* Stored entries:
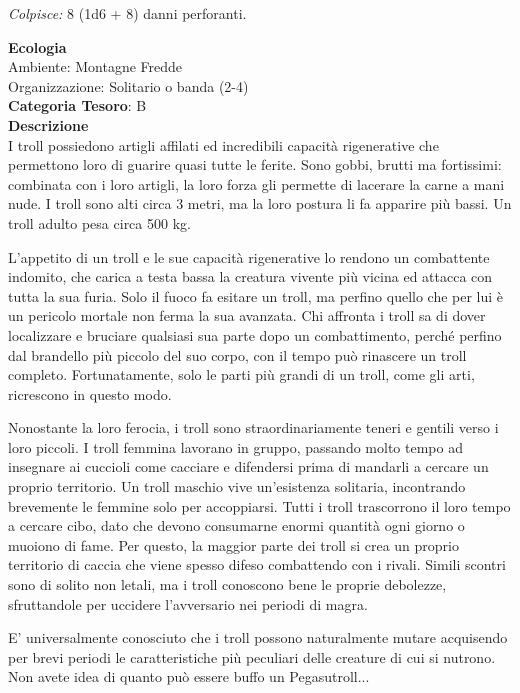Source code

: \begin{multicols}{2}
{\emph{Colpisce:} 8 (1d6 + 8) danni perforanti.

\textbf{Ecologia}\\
Ambiente: Montagne Fredde\\
Organizzazione: Solitario o banda (2-4)\\
\textbf{Categoria Tesoro}: B\\
\textbf{Descrizione}\\
I troll possiedono artigli affilati ed incredibili capacità rigenerative che permettono loro di guarire quasi tutte le ferite. Sono gobbi, brutti ma fortissimi: combinata con i loro artigli, la loro forza gli permette di lacerare la carne a mani nude. I troll sono alti circa 3 metri, ma la loro postura li fa apparire più bassi. Un troll adulto pesa circa 500 kg.

L'appetito di un troll e le sue capacità rigenerative lo rendono un combattente indomito, che carica a testa bassa la creatura vivente più vicina ed attacca con tutta la sua furia. Solo il fuoco fa esitare un troll, ma perfino quello che per lui è un pericolo mortale non ferma la sua avanzata. Chi affronta i troll sa di dover localizzare e bruciare qualsiasi sua parte dopo un combattimento, perché perfino dal brandello più piccolo del suo corpo, con il tempo può rinascere un troll completo. Fortunatamente, solo le parti più grandi di un troll, come gli arti, ricrescono in questo modo.

Nonostante la loro ferocia, i troll sono straordinariamente teneri e gentili verso i loro piccoli. I troll femmina lavorano in gruppo, passando molto tempo ad insegnare ai cuccioli come cacciare e difendersi prima di mandarli a cercare un proprio territorio. Un troll maschio vive un'esistenza solitaria, incontrando brevemente le femmine solo per accoppiarsi. Tutti i troll trascorrono il loro tempo a cercare cibo, dato che devono consumarne enormi quantità ogni giorno o muoiono di fame. Per questo, la maggior parte dei troll si crea un proprio territorio di caccia che viene spesso difeso combattendo con i rivali. Simili scontri sono di solito non letali, ma i troll conoscono bene le proprie debolezze, sfruttandole per uccidere l'avversario nei periodi di magra.

E' universalmente conosciuto che i troll possono naturalmente mutare acquisendo per brevi periodi le caratteristiche più peculiari delle creature di cui si nutrono. Non avete idea di quanto può essere buffo un Pegasutroll...


}
\end{multicols}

* WHAT NEEDS TO BE DONE: Reproduce every line above that contains the string "textbf".

* RESULT:
\textbf{Ecologia}\\
\textbf{Categoria Tesoro}: B\\
\textbf{Descrizione}\\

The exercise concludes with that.